At American Creation Brian Tubbs accurately notes John Adams' call to prayer as President. He also notes the ironic dynamic that the prayer sounded Trinitarian but Adams himself was a unitarian.
It should also be noted that Adams regretted that call to prayer and claims that it cost him the Presidency against Jefferson.

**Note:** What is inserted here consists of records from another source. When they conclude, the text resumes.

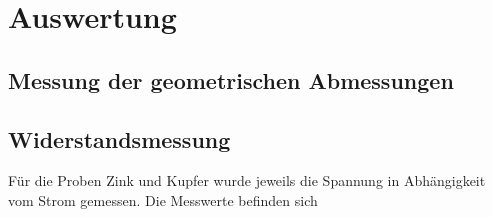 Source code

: \section{Auswertung}

\subsection{Messung der geometrischen Abmessungen}

\subsection{Widerstandsmessung}
Für die Proben Zink und Kupfer wurde jeweils die Spannung in Abhängigkeit vom Strom gemessen. Die Messwerte befinden sich

\begin{minipage}{\textwidth}

\hfill

\end{minipage}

As Adams explained, the prayer made him and America sound more "orthodox," less religiously pluralistic than they really were. As he noted:
The National Fast, recommended by me turned me out of office. It was connected with the general assembly of the Presbyterian Church, which I had no concern in. That assembly has allarmed and alienated Quakers, Anabaptists, Mennonists, Moravians, Swedenborgians, Methodists, Catholicks, protestant Episcopalians, Arians, Socinians, Armenians, & & &, Atheists and Deists might be added. A general Suspicon prevailed that the Presbyterian Church was ambitious and aimed at an Establishment of a National Church. I was represented as a Presbyterian and at the head of this political and ecclesiastical Project. The secret whisper ran through them “Let us have Jefferson, Madison, Burr, any body, whether they be Philosophers, Deists, or even Atheists, rather than a Presbyterian President.” This principle is at the bottom of the unpopularity of national Fasts and Thanksgivings. Nothing is more dreaded than the National Government meddling with Religion.
-- John Adams to Benjamin Rush, June 12, 1812. Old Family Letters, 392-93; taken from Hutson’s The Founders on Religion, 101-02.
1 comment:
I had understood the principal cause for his loss to be his handling of the XYZ affair and the subsequent Alien and Sedition Act.